Task item:
Once the line containing "Sub-tests | Coverage |" is found in the records below, return it and each following line exactly, up to and including the line containing "management, balance |", and nothing else.

++++ Data listing ++++

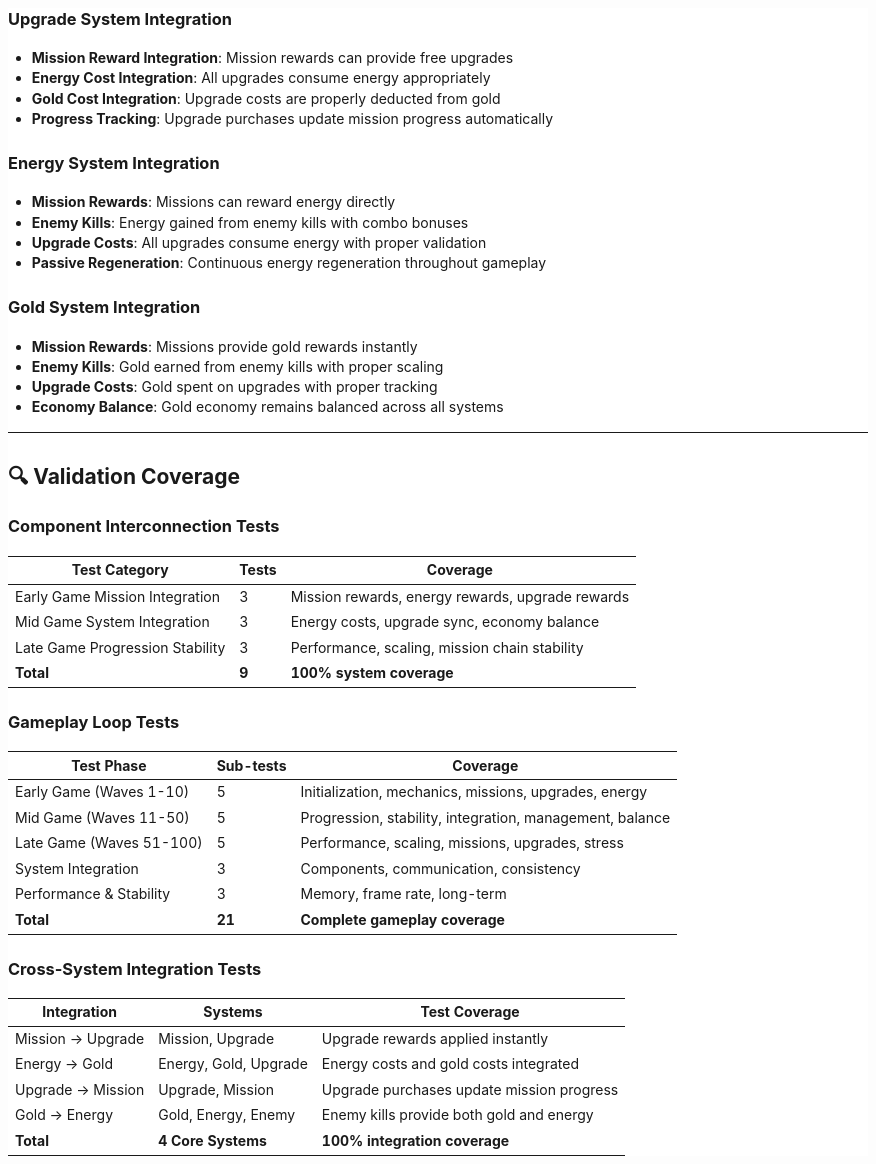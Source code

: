 ### **Upgrade System Integration**
- **Mission Reward Integration**: Mission rewards can provide free upgrades
- **Energy Cost Integration**: All upgrades consume energy appropriately
- **Gold Cost Integration**: Upgrade costs are properly deducted from gold
- **Progress Tracking**: Upgrade purchases update mission progress automatically

### **Energy System Integration**
- **Mission Rewards**: Missions can reward energy directly
- **Enemy Kills**: Energy gained from enemy kills with combo bonuses
- **Upgrade Costs**: All upgrades consume energy with proper validation
- **Passive Regeneration**: Continuous energy regeneration throughout gameplay

### **Gold System Integration**
- **Mission Rewards**: Missions provide gold rewards instantly
- **Enemy Kills**: Gold earned from enemy kills with proper scaling
- **Upgrade Costs**: Gold spent on upgrades with proper tracking
- **Economy Balance**: Gold economy remains balanced across all systems

---

## 🔍 **Validation Coverage**

### **Component Interconnection Tests**
| Test Category | Tests | Coverage |
|---------------|-------|----------|
| Early Game Mission Integration | 3 | Mission rewards, energy rewards, upgrade rewards |
| Mid Game System Integration | 3 | Energy costs, upgrade sync, economy balance |
| Late Game Progression Stability | 3 | Performance, scaling, mission chain stability |
| **Total** | **9** | **100% system coverage** |

### **Gameplay Loop Tests**
| Test Phase | Sub-tests | Coverage |
|------------|-----------|----------|
| Early Game (Waves 1-10) | 5 | Initialization, mechanics, missions, upgrades, energy |
| Mid Game (Waves 11-50) | 5 | Progression, stability, integration, management, balance |
| Late Game (Waves 51-100) | 5 | Performance, scaling, missions, upgrades, stress |
| System Integration | 3 | Components, communication, consistency |
| Performance & Stability | 3 | Memory, frame rate, long-term |
| **Total** | **21** | **Complete gameplay coverage** |

### **Cross-System Integration Tests**
| Integration | Systems | Test Coverage |
|-------------|---------|---------------|
| Mission → Upgrade | Mission, Upgrade | Upgrade rewards applied instantly |
| Energy → Gold | Energy, Gold, Upgrade | Energy costs and gold costs integrated |
| Upgrade → Mission | Upgrade, Mission | Upgrade purchases update mission progress |
| Gold → Energy | Gold, Energy, Enemy | Enemy kills provide both gold and energy |
| **Total** | **4 Core Systems** | **100% integration coverage** |
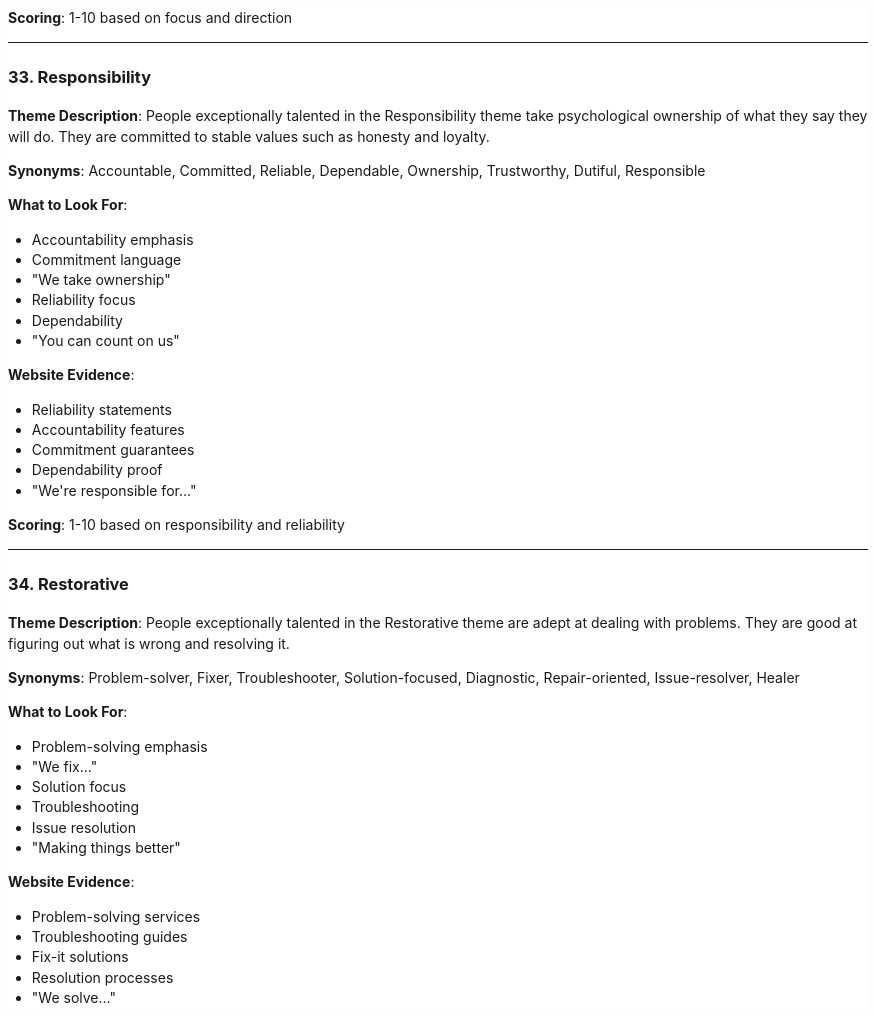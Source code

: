 **Scoring**: 1-10 based on focus and direction

---

### **33. Responsibility**

**Theme Description**: People exceptionally talented in the Responsibility theme take psychological ownership of what they say they will do. They are committed to stable values such as honesty and loyalty.

**Synonyms**: Accountable, Committed, Reliable, Dependable, Ownership, Trustworthy, Dutiful, Responsible

**What to Look For**:

- Accountability emphasis
- Commitment language
- "We take ownership"
- Reliability focus
- Dependability
- "You can count on us"

**Website Evidence**:

- Reliability statements
- Accountability features
- Commitment guarantees
- Dependability proof
- "We're responsible for..."

**Scoring**: 1-10 based on responsibility and reliability

---

### **34. Restorative**

**Theme Description**: People exceptionally talented in the Restorative theme are adept at dealing with problems. They are good at figuring out what is wrong and resolving it.

**Synonyms**: Problem-solver, Fixer, Troubleshooter, Solution-focused, Diagnostic, Repair-oriented, Issue-resolver, Healer

**What to Look For**:

- Problem-solving emphasis
- "We fix..."
- Solution focus
- Troubleshooting
- Issue resolution
- "Making things better"

**Website Evidence**:

- Problem-solving services
- Troubleshooting guides
- Fix-it solutions
- Resolution processes
- "We solve..."
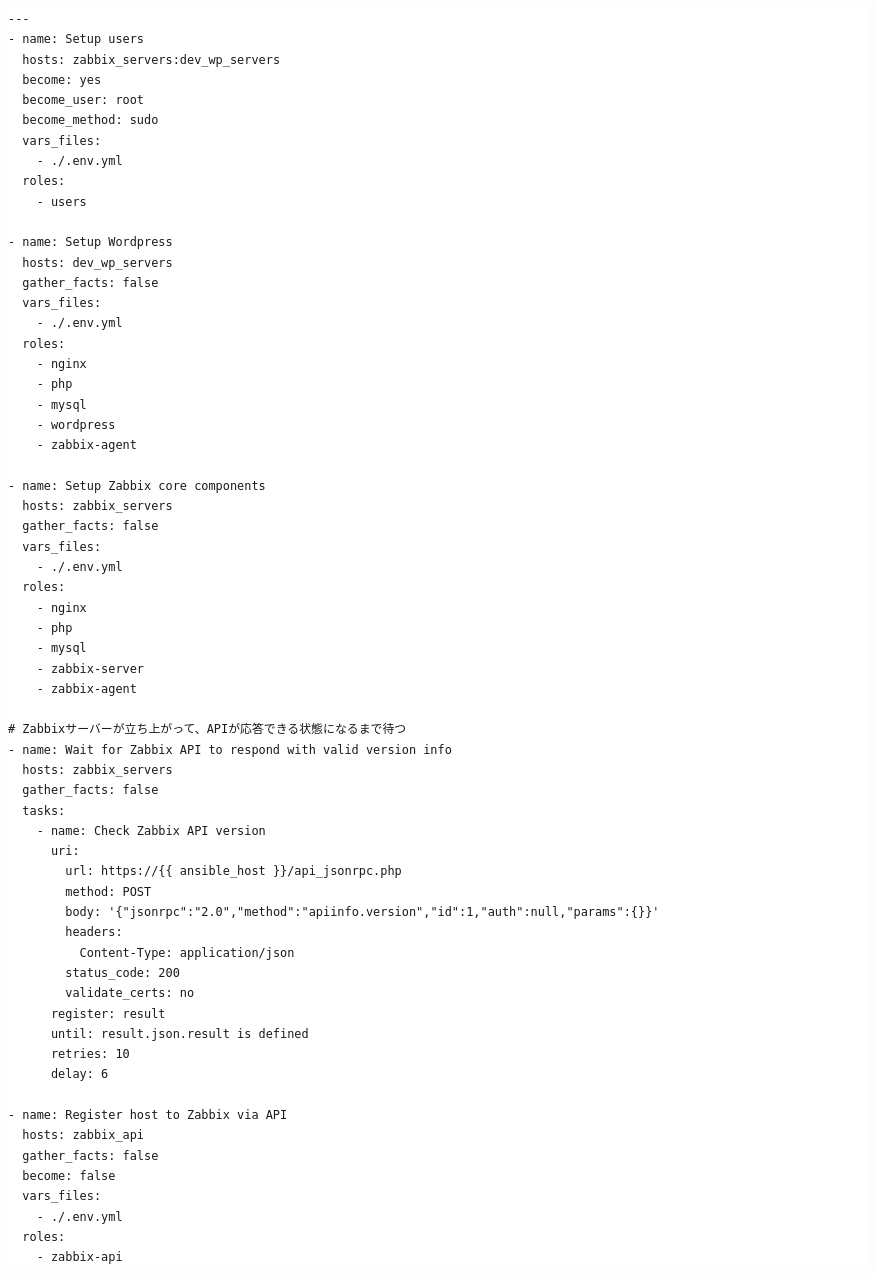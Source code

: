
 ```
---
- name: Setup users
  hosts: zabbix_servers:dev_wp_servers  
  become: yes
  become_user: root
  become_method: sudo
  vars_files:
    - ./.env.yml
  roles:
    - users
    
- name: Setup Wordpress
  hosts: dev_wp_servers
  gather_facts: false
  vars_files:
    - ./.env.yml
  roles:
    - nginx
    - php
    - mysql
    - wordpress
    - zabbix-agent

- name: Setup Zabbix core components
  hosts: zabbix_servers
  gather_facts: false
  vars_files:
    - ./.env.yml
  roles:
    - nginx
    - php
    - mysql
    - zabbix-server
    - zabbix-agent  

# Zabbixサーバーが立ち上がって、APIが応答できる状態になるまで待つ
- name: Wait for Zabbix API to respond with valid version info
  hosts: zabbix_servers
  gather_facts: false
  tasks:
    - name: Check Zabbix API version
      uri:
        url: https://{{ ansible_host }}/api_jsonrpc.php
        method: POST
        body: '{"jsonrpc":"2.0","method":"apiinfo.version","id":1,"auth":null,"params":{}}'
        headers:
          Content-Type: application/json
        status_code: 200
        validate_certs: no
      register: result
      until: result.json.result is defined
      retries: 10
      delay: 6

- name: Register host to Zabbix via API
  hosts: zabbix_api
  gather_facts: false
  become: false
  vars_files:
    - ./.env.yml
  roles:
    - zabbix-api

```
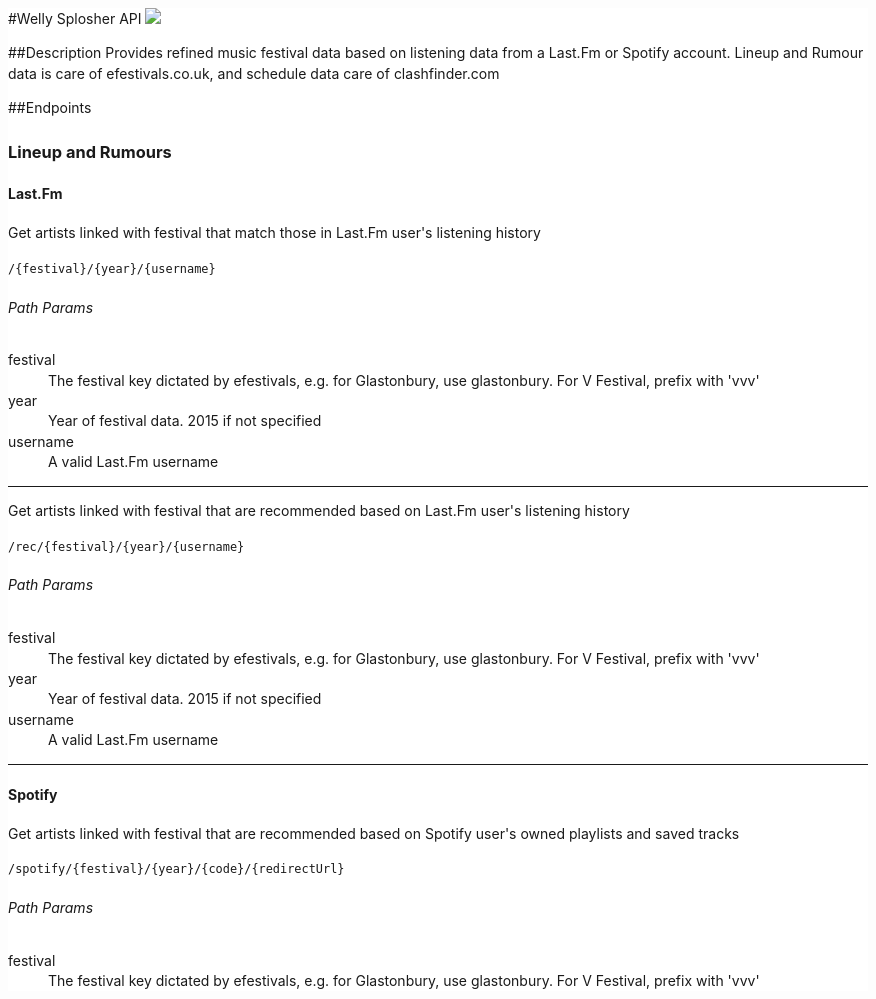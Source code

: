 

#Welly Splosher API
<img src="https://github.com/castroneves/festivalcheck-ui/blob/master/images/green2.png" height="300px" />


##Description
Provides refined music festival data based on listening data from a Last.Fm or Spotify account. Lineup and Rumour data is care of efestivals.co.uk, and schedule data care of clashfinder.com

##Endpoints
### Lineup and Rumours
#### Last.Fm
Get artists linked with festival that match those in Last.Fm user's listening history

    /{festival}/{year}/{username}
###### Path Params    
<dl>
  <dt>festival</dt>
  <dd>The festival key dictated by efestivals, e.g. for Glastonbury, use glastonbury. For V Festival, prefix with 'vvv'</dd>

  <dt>year</dt>
  <dd>Year of festival data. 2015 if not specified</dd>

  <dt>username</dt>
  <dd>A valid Last.Fm username</dd>
</dl>



***

Get artists linked with festival that are recommended based on Last.Fm user's listening history

    /rec/{festival}/{year}/{username}
###### Path Params     
<dl>
  <dt>festival</dt>
  <dd>The festival key dictated by efestivals, e.g. for Glastonbury, use glastonbury. For V Festival, prefix with 'vvv'</dd>

  <dt>year</dt>
  <dd>Year of festival data. 2015 if not specified</dd>
  
  <dt>username</dt>
  <dd>A valid Last.Fm username</dd>
</dl> 

***

#### Spotify
Get artists linked with festival that are recommended based on Spotify user's owned playlists and saved tracks

    /spotify/{festival}/{year}/{code}/{redirectUrl}
###### Path Params 
<dl>
  <dt>festival</dt>
  <dd>The festival key dictated by efestivals, e.g. for Glastonbury, use glastonbury. For V Festival, prefix with 'vvv'</dd>
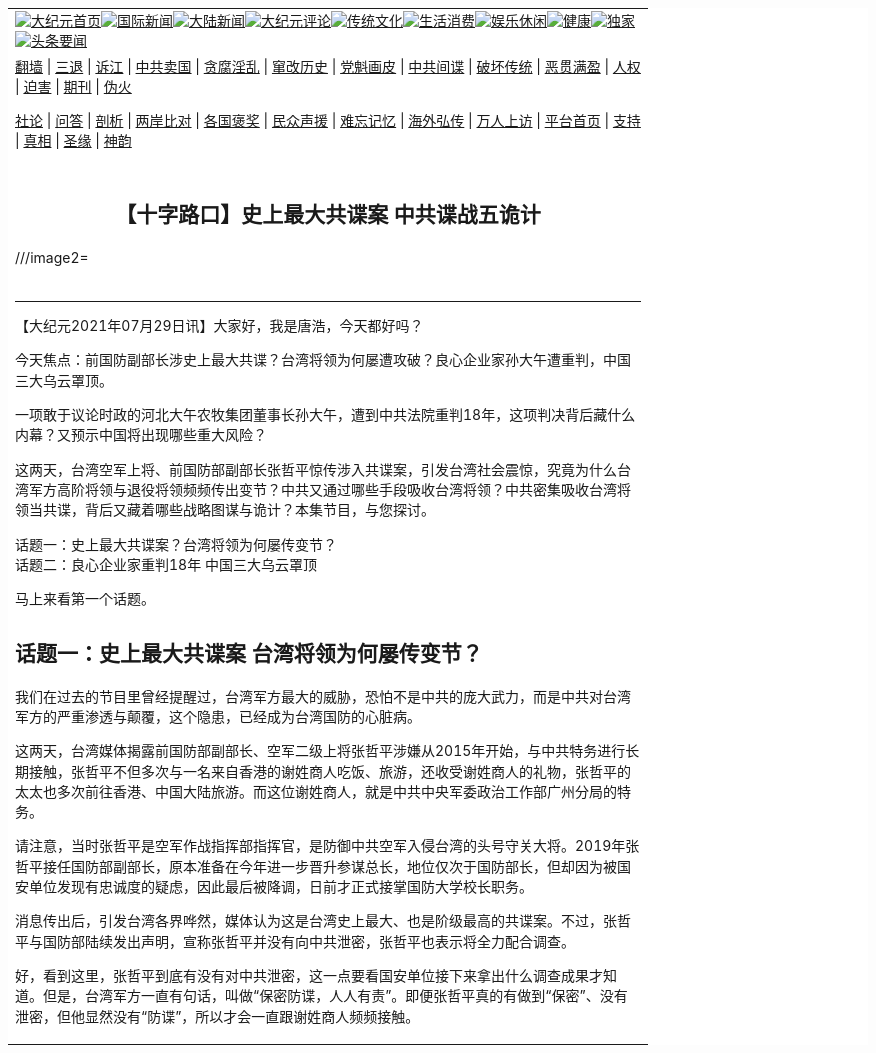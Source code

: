 <a name="1" id="1" target="_blank"></a><span id="1"></span>
<table align=center border="0"><tr><td colspan="2" VALIGN=TOP><a href="https://github.com/1992513/djy/blob/master/gb/nf1351518.md#1"><img src="https://raw.githubusercontent.com/1992513/www/master/t/djy/1.jpg" title="大纪元首页" alt="大纪元首页"></a><a href="https://github.com/1992513/djy/blob/master/gb/n24hr.md#1"><img src="https://raw.githubusercontent.com/1992513/www/master/t/djy/3.jpg" title="国际新闻" alt="国际新闻"></a><a href="https://github.com/1992513/djy/blob/master/gb/nsc413.md#1"><img src="https://raw.githubusercontent.com/1992513/www/master/t/djy/4.jpg" title="大陆新闻" alt="大陆新闻"></a><a href="https://github.com/1992513/djy/blob/master/gb/news392.md#1"><img src="https://raw.githubusercontent.com/1992513/www/master/t/djy/5.jpg" title="大纪元评论" alt="大纪元评论"></a><a href="https://github.com/1992513/djy/blob/master/gb/news2007.md#1"><img src="https://raw.githubusercontent.com/1992513/www/master/t/djy/6.jpg" title="传统文化" alt="传统文化"></a><a href="https://github.com/1992513/djy/blob/master/gb/news2008.md#1"><img src="https://raw.githubusercontent.com/1992513/www/master/t/djy/7.jpg" title="生活消费" alt="生活消费"></a><a href="https://github.com/1992513/djy/blob/master/gb/ncyule.md#1"><img src="https://raw.githubusercontent.com/1992513/www/master/t/djy/8.jpg" title="娱乐休闲" alt="娱乐休闲"></a><a href="https://github.com/1992513/djy/blob/master/gb/nsc1002.md#1"><img src="https://raw.githubusercontent.com/1992513/www/master/t/djy/9.jpg" title="健康" alt="健康"></a><a href="https://github.com/1992513/djy/blob/master/gb/nf6092.md#1"><img src="https://raw.githubusercontent.com/1992513/www/master/t/djy/10a.jpg" title="独家" alt="独家"></a><a href="https://github.com/1992513/djy/blob/master/gb/nf4514.md#1"><img src="https://raw.githubusercontent.com/1992513/www/master/t/djy/12a.jpg" title="头条要闻" alt="头条要闻"></a></td></tr>
<tr><td colspan="2" VALIGN=TOP><a target="_blank" href="https://github.com/1992513/www/blob/master/README.md?zsrh#1">翻墙</a> | <a target="_blank" href="https://github.com/1992513/djy/blob/master/gb/nf5657.md#1">三退</a> | <a target="_blank" href="https://github.com/1992513/djy/blob/master/gb/nf6124.md#1">诉江</a> | <a target="_blank" href="https://github.com/1992513/djy/blob/master/gb/nf1176117.md#1">中共卖国</a> | <a target="_blank" href="https://github.com/1992513/djy/blob/master/gb/nf5773.md#1">贪腐淫乱</a> | <a target="_blank" href="https://github.com/1992513/djy/blob/master/gb/nf1176115.md#1">窜改历史</a> | <a target="_blank" href="https://github.com/1992513/djy/blob/master/gb/nf1176107.md#1">党魁画皮</a> | <a target="_blank" href="https://github.com/1992513/djy/blob/master/gb/nf1320400.md#1">中共间谍</a> | <a target="_blank" href="https://github.com/1992513/djy/blob/master/gb/nf1176114.md#1">破坏传统</a> | <a target="_blank" href="https://github.com/1992513/ntdtv/blob/master/gb/prog447_1.md#1">恶贯满盈</a> | <a target="_blank" href="https://github.com/1992513/djy/blob/master/gb/ncid278.md#1">人权</a> | <a target="_blank" href="https://github.com/1992513/djy/blob/master/gb/nf1176111.md#1">迫害</a> | <a target="_blank" href="https://gitlab.com/szzdlab/mh-qikan/blob/master/README.md#1">期刊</a> | <a target="_blank" href="https://github.com/1992513/djy/blob/master/gb/nf5562.md#1">伪火</a></p><p><a target="_blank" href="https://github.com/1992513/djy/blob/master/gb/9p.md#1">社论</a> | <a target="_blank" href="https://github.com/1992513/djy/blob/master/gb/nf4378.md#1">问答</a> | <a target="_blank" href="https://github.com/1992513/djy/blob/master/gb/nf5792.md#1">剖析</a> | <a target="_blank" href="https://github.com/1992513/djy/blob/master/gb/nf5735.md#1">两岸比对</a> | <a target="_blank" href="https://github.com/1992513/djy/blob/master/gb/nf6119.md#1">各国褒奖</a> | <a target="_blank" href="https://github.com/1992513/djy/blob/master/gb/nf6120.md#1">民众声援</a> | <a target="_blank" href="https://github.com/1992513/djy/blob/master/gb/nf1188594.md#1">难忘记忆</a> | <a target="_blank" href="https://github.com/1992513/djy/blob/master/gb/nf3180.md#1">海外弘传</a> | <a target="_blank" href="https://github.com/1992513/djy/blob/master/gb/nf5410.md#1">万人上访</a> | <a target="_blank" href="https://github.com/1992513/www/blob/master/README.md?zsrh#1">平台首页</a> | <a target="_blank" href="https://github.com/1992513/djy/blob/master/gb/nf4386.md#1">支持</a> | <a target="_blank" href="https://github.com/1992513/djy/blob/master/gb/nf4389.md#1">真相</a> | <a target="_blank" href="https://github.com/1992513/djy/blob/master/gb/nf5790.md#1">圣缘</a> | <a target="_blank" href="https://github.com/1992513/djy/blob/master/gb/nf4786.md#1">神韵</a></td></tr>
<tr><td VALIGN=TOP width="626"><h2 align=center>【十字路口】史上最大共谍案 中共谍战五诡计</h2>
///image2=
<h6></h6>
<hr>
	<p>【大纪元2021年07月29日讯】大家好，我是唐浩，今天都好吗？</p>
<p>今天焦点：前国防副部长涉史上最大共谍？台湾将领为何屡遭攻破？良心企业家孙大午遭重判，中国三大乌云罩顶。</p>
<p>一项敢于议论时政的河北大午农牧集团董事长孙大午，遭到中共法院重判18年，这项判决背后藏什么内幕？又预示中国将出现哪些重大风险？</p>
<p>这两天，台湾空军上将、前国防部副部长张哲平惊传涉入共谍案，引发台湾社会震惊，究竟为什么台湾军方高阶将领与退役将领频频传出变节？中共又通过哪些手段吸收台湾将领？中共密集吸收台湾将领当共谍，背后又藏着哪些战略图谋与诡计？本集节目，与您探讨。</p>
<p>话题一：史上最大共谍案？台湾将领为何屡传变节？<br />
话题二：良心企业家重判18年 中国三大乌云罩顶</p>
<p>马上来看第一个话题。</p>
<p><center><a loading="lazy" data2-src="https://vod.brightchat.com/embed/38931ea4-4667-4315-bb65-1b5509be771f?r=16x9&amp;d=1054" width="640" b="360" frameborder="0" allowfullscreen="allowfullscreen"></a><center></center></center></p>
<h2>话题一：史上最大共谍案 台湾将领为何屡传变节？</h2>
<p>我们在过去的节目里曾经提醒过，台湾军方最大的威胁，恐怕不是中共的庞大武力，而是中共对台湾军方的严重渗透与颠覆，这个隐患，已经成为台湾国防的心脏病。</p>
<p>这两天，台湾媒体揭露前国防部副部长、空军二级上将张哲平涉嫌从2015年开始，与中共特务进行长期接触，张哲平不但多次与一名来自香港的谢姓商人吃饭、旅游，还收受谢姓商人的礼物，张哲平的太太也多次前往香港、中国大陆旅游。而这位谢姓商人，就是中共中央军委政治工作部广州分局的特务。</p>
<p>请注意，当时张哲平是空军作战指挥部指挥官，是防御中共空军入侵台湾的头号守关大将。2019年张哲平接任国防部副部长，原本准备在今年进一步晋升参谋总长，地位仅次于国防部长，但却因为被国安单位发现有忠诚度的疑虑，因此最后被降调，日前才正式接掌国防大学校长职务。</p>
<p>消息传出后，引发台湾各界哗然，媒体认为这是台湾史上最大、也是阶级最高的共谍案。不过，张哲平与国防部陆续发出声明，宣称张哲平并没有向中共泄密，张哲平也表示将全力配合调查。</p>
<p>好，看到这里，张哲平到底有没有对中共泄密，这一点要看国安单位接下来拿出什么调查成果才知道。但是，台湾军方一直有句话，叫做“保密防谍，人人有责”。即便张哲平真的有做到“保密”、没有泄密，但他显然没有“防谍”，所以才会一直跟谢姓商人频频接触。</p>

++++

Task output:
| Test Phase | Sub-tests | Coverage |
|------------|-----------|----------|
| Early Game (Waves 1-10) | 5 | Initialization, mechanics, missions, upgrades, energy |
| Mid Game (Waves 11-50) | 5 | Progression, stability, integration, management, balance |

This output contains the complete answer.